▶ [Your task] Show the lines below that contain the string "arxiv".

Collected data entries
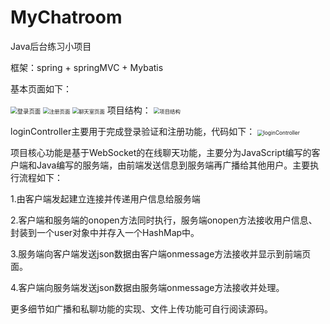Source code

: # MyChatroom

Java后台练习小项目

框架：spring + springMVC + Mybatis

基本页面如下：

<img src="https://github.com/blacksheep380/MyChatroom/master/img/登录页面.png" alt="登录页面" style="zoom: 67%;" />
<img src="https://github.com/blacksheep380/MyChatroom/raw/master/img/注册页面.PNG" alt="注册页面" style="zoom:60%;" />
<img src="https://github.com/blacksheep380/MyChatroom/raw/master/img/聊天室页面.png" alt="聊天室页面" style="zoom:60%;" />
项目结构：
<img src="https://github.com/blacksheep380/MyChatroom/tree/master/img/项目结构.png" alt="项目结构" style="zoom:60%;" />


loginController主要用于完成登录验证和注册功能，代码如下：
<img src="https://github.com/blacksheep380/MyChatroom/tree/master/img/loginController.PNG" alt="loginController" style="zoom:60%;" />


项目核心功能是基于WebSocket的在线聊天功能，主要分为JavaScript编写的客户端和Java编写的服务端，由前端发送信息到服务端再广播给其他用户。主要执行流程如下：

1.由客户端发起建立连接并传递用户信息给服务端

2.客户端和服务端的onopen方法同时执行，服务端onopen方法接收用户信息、封装到一个user对象中并存入一个HashMap中。

3.服务端向客户端发送json数据由客户端onmessage方法接收并显示到前端页面。

4.客户端向服务端发送json数据由服务端onmessage方法接收并处理。

更多细节如广播和私聊功能的实现、文件上传功能可自行阅读源码。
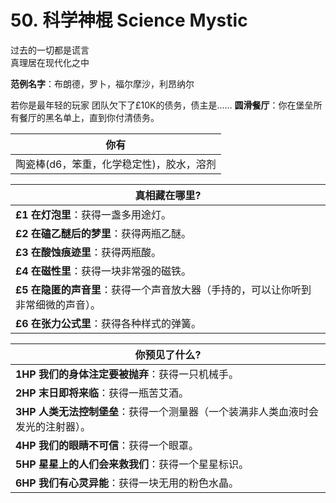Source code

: # 50. 科学神棍 Science Mystic
过去的一切都是谎言  
真理居在现代化之中

**范例名字**：布朗德，罗卜，福尔摩沙，利昂纳尔

若你是最年轻的玩家
团队欠下了£10K的债务，债主是……
**圆滑餐厅**：你在堡垒所有餐厅的黑名单上，直到你付清债务。

| 你有                 |
| ------------------------ |
| 陶瓷棒(d6，笨重，化学稳定性)，胶水，溶剂 |

| 真相藏在哪里?                 |
| ------------------------ |
| **£1** **在灯泡里**：获得一盏多用途灯。 |
| **£2** **在磕乙醚后的梦里**：获得两瓶乙醚。         |
| **£3** **在酸蚀痕迹里**：获得两瓶酸。         |
| **£4** **在磁性里**：获得一块非常强的磁铁。         |
| **£5** **在隐匿的声音里**：获得一个声音放大器（手持的，可以让你听到非常细微的声音）。   |
| **£6** **在张力公式里**：获得各种样式的弹簧。   |

| 你预见了什么?               |
| ------------------------ |
| **1HP** **我们的身体注定要被抛弃**：获得一只机械手。 |
| **2HP** **末日即将来临**：获得一瓶苦艾酒。        |
| **3HP** **人类无法控制堡垒**：获得一个测量器（一个装满非人类血液时会发光的注射器）。        |
| **4HP** **我们的眼睛不可信**：获得一个眼罩。         |
| **5HP** **星星上的人们会来救我们**：获得一个星星标识。   |
| **6HP** **我们有心灵异能**：获得一块无用的粉色水晶。|
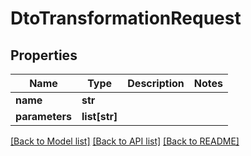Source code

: # DtoTransformationRequest

## Properties

Name | Type | Description | Notes
------------ | ------------- | ------------- | -------------
**name** | **str** |  | 
**parameters** | **list[str]** |  | 

[[Back to Model list]](../README.md#documentation-for-models) [[Back to API list]](../README.md#documentation-for-api-endpoints) [[Back to README]](../README.md)


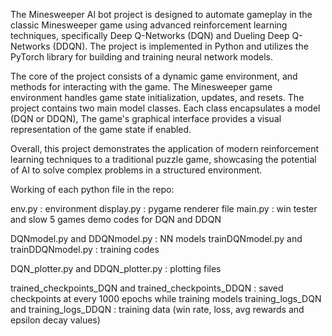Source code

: The Minesweeper AI bot project is designed to automate gameplay in the classic Minesweeper game using advanced reinforcement learning techniques, specifically Deep Q-Networks (DQN) and Dueling Deep Q-Networks (DDQN). The project is implemented in Python and utilizes the PyTorch library for building and training neural network models. 

The core of the project consists of a dynamic game environment, and methods for interacting with the game. The Minesweeper game environment handles game state initialization, updates, and resets. The project contains two main model classes. Each class encapsulates a model (DQN or DDQN), The game's graphical interface provides a visual representation of the game state if enabled. 

Overall, this project demonstrates the application of modern reinforcement learning techniques to a traditional puzzle game, showcasing the potential of AI to solve complex problems in a structured environment. 

 
 
 

Working of each python file in the repo:

env.py : environment
display.py : pygame renderer file
main.py : win tester and slow 5 games demo codes for DQN and DDQN

DQNmodel.py and DDQNmodel.py : NN models
trainDQNmodel.py and trainDDQNmodel.py : training codes

DQN_plotter.py and DDQN_plotter.py : plotting files

trained_checkpoints_DQN and trained_checkpoints_DDQN : saved checkpoints at every 1000 epochs while training models
training_logs_DQN and training_logs_DDQN : training data (win rate, loss, avg rewards and epsilon decay values)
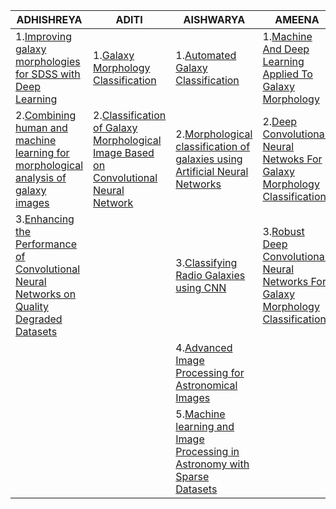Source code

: |ADHISHREYA|ADITI|AISHWARYA|AMEENA|
|-----------|--------|----------|--------|
|1.[Improving galaxy morphologies for SDSS with Deep Learning](https://arxiv.org/pdf/1711.05744.pdf)   |1.[Galaxy Morphology Classification](http://cs229.stanford.edu/proj2016/report/GauthierJainNoordeh-GalaxyMorphology-report.pdf)      |1.[Automated Galaxy Classification](http://www.cs.utep.edu/ofuentes/papers/calleja.pdf)|1.[Machine And Deep Learning Applied To Galaxy Morphology](https://arxiv.org/abs/1901.07047)|
|2.[Combining human and machine learning for morphological analysis of galaxy images](https://arxiv.org/abs/1409.7935) |2.[Classification of Galaxy Morphological Image Based on Convolutional Neural Network](http://www.ijarset.com/upload/2018/june/10-IJARSET-_Wahyono.pdf) |2.[Morphological classification of galaxies using Artificial Neural Networks](http://adsabs.harvard.edu/full/1992MNRAS.259P...8S)|2.[Deep Convolutional Neural Netwoks For Galaxy Morphology Classification](https://drive.google.com/file/d/1NfD_Faw4Wrk2kFfCKn5BznJKOgbdj0hR/view?usp=sharing)|   
|3.[Enhancing the Performance of Convolutional Neural Networks on Quality Degraded Datasets](https://arxiv.org/ftp/arxiv/papers/1710/1710.06805.pdf)||3.[Classifying Radio Galaxies using CNN](https://iopscience.iop.org/article/10.3847/1538-4365/aa7333)|3.[Robust Deep Convolutional Neural Networks For Galaxy Morphology Classifications](https://drive.google.com/file/d/14rSUfvxgzRRF9QqjKFtxDnbiKpR0qcC8/view?usp=sharing)|
|||4.[Advanced Image Processing for Astronomical Images](https://arxiv.org/ftp/arxiv/papers/1812/1812.09702.pdf)||
|||5.[Machine learning and Image Processing in Astronomy with Sparse Datasets](https://www.researchgate.net/publication/270884652_Machine_Learning_and_Image_Processing_in_Astronomy_with_Sparse_Data_Sets)||
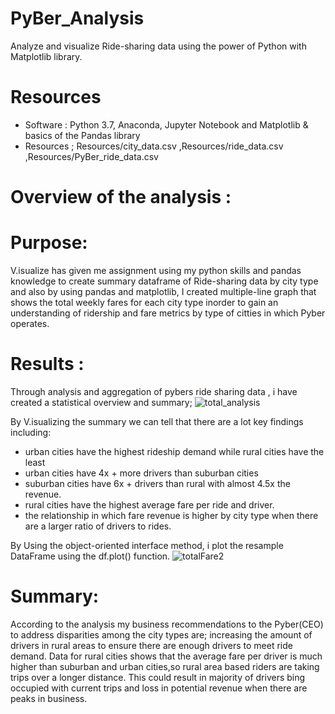 # PyBer_Analysis
Analyze and visualize Ride-sharing data using the power of Python with Matplotlib library.

# Resources
- Software : Python 3.7, Anaconda, Jupyter Notebook and Matplotlib & basics of the Pandas library
- Resources ; Resources/city_data.csv ,Resources/ride_data.csv ,Resources/PyBer_ride_data.csv

# Overview of the analysis :
  
  # Purpose:
   V.isualize has given me assignment using my python skills and pandas knowledge to create summary dataframe of Ride-sharing data by city type and also by using pandas and matplotlib, I created multiple-line graph that shows the total weekly fares for each city type inorder to gain an understanding of ridership and fare metrics by type of citties in which Pyber operates.


# Results :
Through analysis and aggregation of pybers ride sharing data , i have created a statistical overview and summary; 
![total_analysis](https://user-images.githubusercontent.com/77947860/151684712-6e0317c3-01f2-4ead-83a5-41a87b7b1c5e.png)

By V.isualizing the summary we can tell that there are a lot key findings including:
 
 - urban cities have the highest rideship demand while rural cities have the least
 - urban cities have 4x + more drivers than suburban cities
 - suburban cities have 6x + drivers than rural with almost 4.5x the revenue.
 - rural cities have the highest average  fare per ride and driver.
 - the relationship in which fare revenue is higher by city type when there are a larger ratio of drivers to rides.
 
 By Using the object-oriented interface method, i plot the resample DataFrame using the df.plot() function.
 ![totalFare2](https://user-images.githubusercontent.com/77947860/181829067-1b68298d-19d5-45ad-a563-ec908e1fa847.png)

 # Summary:
 According to the analysis my  business recommendations to the Pyber(CEO) to address disparities among the city types are; increasing the amount of drivers in rural areas to ensure there are enough drivers to meet ride demand. Data for rural cities shows that the average fare per driver is much higher than suburban and urban cities,so rural area based riders are taking trips over a longer distance. This could result in majority of drivers bing occupied with current trips and loss in potential revenue when there are peaks in business.


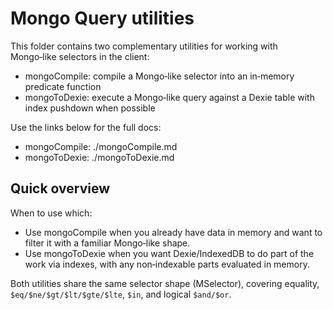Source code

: # Mongo Query utilities

This folder contains two complementary utilities for working with Mongo‑like selectors in the client:

- mongoCompile: compile a Mongo‑like selector into an in‑memory predicate function
- mongoToDexie: execute a Mongo‑like query against a Dexie table with index pushdown when possible

Use the links below for the full docs:

- mongoCompile: ./mongoCompile.md
- mongoToDexie: ./mongoToDexie.md

## Quick overview

When to use which:

- Use mongoCompile when you already have data in memory and want to filter it with a familiar Mongo‑like shape.
- Use mongoToDexie when you want Dexie/IndexedDB to do part of the work via indexes, with any non‑indexable parts evaluated in memory.

Both utilities share the same selector shape (MSelector), covering equality, `$eq/$ne/$gt/$lt/$gte/$lte`, `$in`, and logical `$and/$or`.
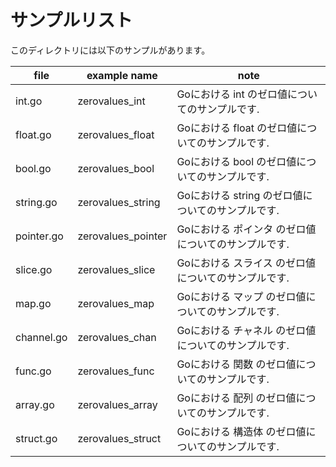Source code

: # サンプルリスト

このディレクトリには以下のサンプルがあります。

|file|example name|note|
|----|------------|----|
|int.go|zerovalues\_int|Goにおける int のゼロ値についてのサンプルです.|
|float.go|zerovalues\_float|Goにおける float のゼロ値についてのサンプルです.|
|bool.go|zerovalues\_bool|Goにおける bool のゼロ値についてのサンプルです.|
|string.go|zerovalues\_string|Goにおける string のゼロ値についてのサンプルです.|
|pointer.go|zerovalues\_pointer|Goにおける ポインタ のゼロ値についてのサンプルです.|
|slice.go|zerovalues\_slice|Goにおける スライス のゼロ値についてのサンプルです.|
|map.go|zerovalues\_map|Goにおける マップ のゼロ値についてのサンプルです.|
|channel.go|zerovalues\_chan|Goにおける チャネル のゼロ値についてのサンプルです.|
|func.go|zerovalues\_func|Goにおける 関数 のゼロ値についてのサンプルです.|
|array.go|zerovalues\_array|Goにおける 配列 のゼロ値についてのサンプルです.|
|struct.go|zerovalues\_struct|Goにおける 構造体 のゼロ値についてのサンプルです.|
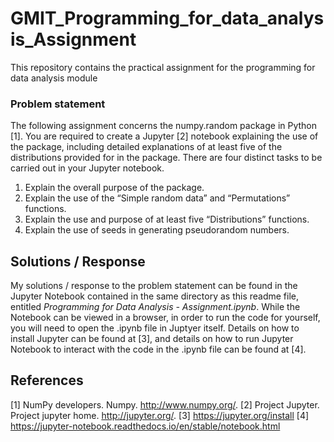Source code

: # GMIT_Programming_for_data_analysis_Assignment
This repository contains the practical assignment for the programming for data analysis module

### Problem statement
The following assignment concerns the numpy.random package in Python [1]. You are
required to create a Jupyter [2] notebook explaining the use of the package, including
detailed explanations of at least five of the distributions provided for in the package.
There are four distinct tasks to be carried out in your Jupyter notebook.
1. Explain the overall purpose of the package.
2. Explain the use of the “Simple random data” and “Permutations” functions.
3. Explain the use and purpose of at least five “Distributions” functions.
4. Explain the use of seeds in generating pseudorandom numbers.


## Solutions / Response
My solutions / response to the problem statement can be found in the Jupyter Notebook contained in the same directory as this readme file, entitled *Programming for Data Analysis - Assignment.ipynb*. While the Notebook can be viewed in a browser, in order to run the code for yourself, you will need to open the .ipynb file in Juptyer itself. Details on how to install Jupyter can be found at [3], and details on how to run Jupyter Notebook to interact with the code in the .ipynb file can be found at [4].



## References
[1] NumPy developers. Numpy. http://www.numpy.org/.
[2] Project Jupyter. Project jupyter home. http://jupyter.org/.
[3] https://jupyter.org/install
[4] https://jupyter-notebook.readthedocs.io/en/stable/notebook.html
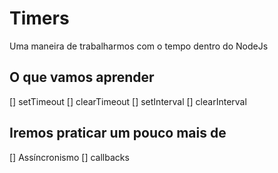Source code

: # Timers

Uma maneira de trabalharmos com o tempo dentro do NodeJs

## O que vamos aprender
[] setTimeout
[] clearTimeout
[] setInterval
[] clearInterval

## Iremos praticar um pouco mais de
[] Assíncronismo
[] callbacks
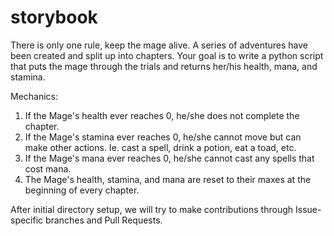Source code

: # storybook
There is only one rule, keep the mage alive. A series of adventures have been created and split up into chapters. Your goal is to write a python script that
puts the mage through the trials and returns her/his health, mana, and stamina. 

Mechanics:
1. If the Mage's health ever reaches 0, he/she does not complete the chapter.
2. If the Mage's stamina ever reaches 0, he/she cannot move but can make other actions. Ie. cast a spell, drink a potion, eat a toad, etc. 
3. If the Mage's mana ever reaches 0, he/she cannot cast any spells that cost mana. 
4. The Mage's health, stamina, and mana are reset to their maxes at the beginning of every chapter. 


After initial directory setup, we will try to make contributions through Issue-specific branches and Pull Requests.
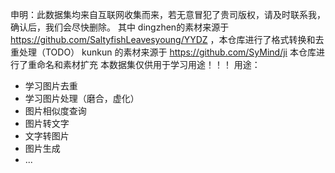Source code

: 申明：此数据集均来自互联网收集而来，若无意冒犯了贵司版权，请及时联系我，确认后，我们会尽快删除。
其中 dingzhen的素材来源于 https://github.com/SaltyfishLeavesyoung/YYDZ ，本仓库进行了格式转换和去重处理（TODO）
kunkun 的素材来源于 https://github.com/SyMind/ji 本仓库进行了重命名和素材扩充
本数据集仅供用于学习用途！！！
用途：
- 学习图片去重
- 学习图片处理（磨合，虚化）
- 图片相似度查询
- 图片转文字
- 文字转图片
- 图片生成
- ...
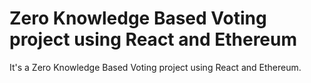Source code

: # Zero Knowledge Based Voting project using React and Ethereum

It's a Zero Knowledge Based Voting project using React and Ethereum.

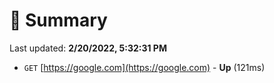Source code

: # 📖 Summary
Last updated: **2/20/2022, 5:32:31 PM**

- `GET` [https://google.com](https://google.com) - **Up** (121ms)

▶ [Written reply]
|1.[Improving galaxy morphologies for SDSS with Deep Learning](https://arxiv.org/pdf/1711.05744.pdf)   |1.[Galaxy Morphology Classification](http://cs229.stanford.edu/proj2016/report/GauthierJainNoordeh-GalaxyMorphology-report.pdf)      |1.[Automated Galaxy Classification](http://www.cs.utep.edu/ofuentes/papers/calleja.pdf)|1.[Machine And Deep Learning Applied To Galaxy Morphology](https://arxiv.org/abs/1901.07047)|
|2.[Combining human and machine learning for morphological analysis of galaxy images](https://arxiv.org/abs/1409.7935) |2.[Classification of Galaxy Morphological Image Based on Convolutional Neural Network](http://www.ijarset.com/upload/2018/june/10-IJARSET-_Wahyono.pdf) |2.[Morphological classification of galaxies using Artificial Neural Networks](http://adsabs.harvard.edu/full/1992MNRAS.259P...8S)|2.[Deep Convolutional Neural Netwoks For Galaxy Morphology Classification](https://drive.google.com/file/d/1NfD_Faw4Wrk2kFfCKn5BznJKOgbdj0hR/view?usp=sharing)|   
|3.[Enhancing the Performance of Convolutional Neural Networks on Quality Degraded Datasets](https://arxiv.org/ftp/arxiv/papers/1710/1710.06805.pdf)||3.[Classifying Radio Galaxies using CNN](https://iopscience.iop.org/article/10.3847/1538-4365/aa7333)|3.[Robust Deep Convolutional Neural Networks For Galaxy Morphology Classifications](https://drive.google.com/file/d/14rSUfvxgzRRF9QqjKFtxDnbiKpR0qcC8/view?usp=sharing)|
|||4.[Advanced Image Processing for Astronomical Images](https://arxiv.org/ftp/arxiv/papers/1812/1812.09702.pdf)||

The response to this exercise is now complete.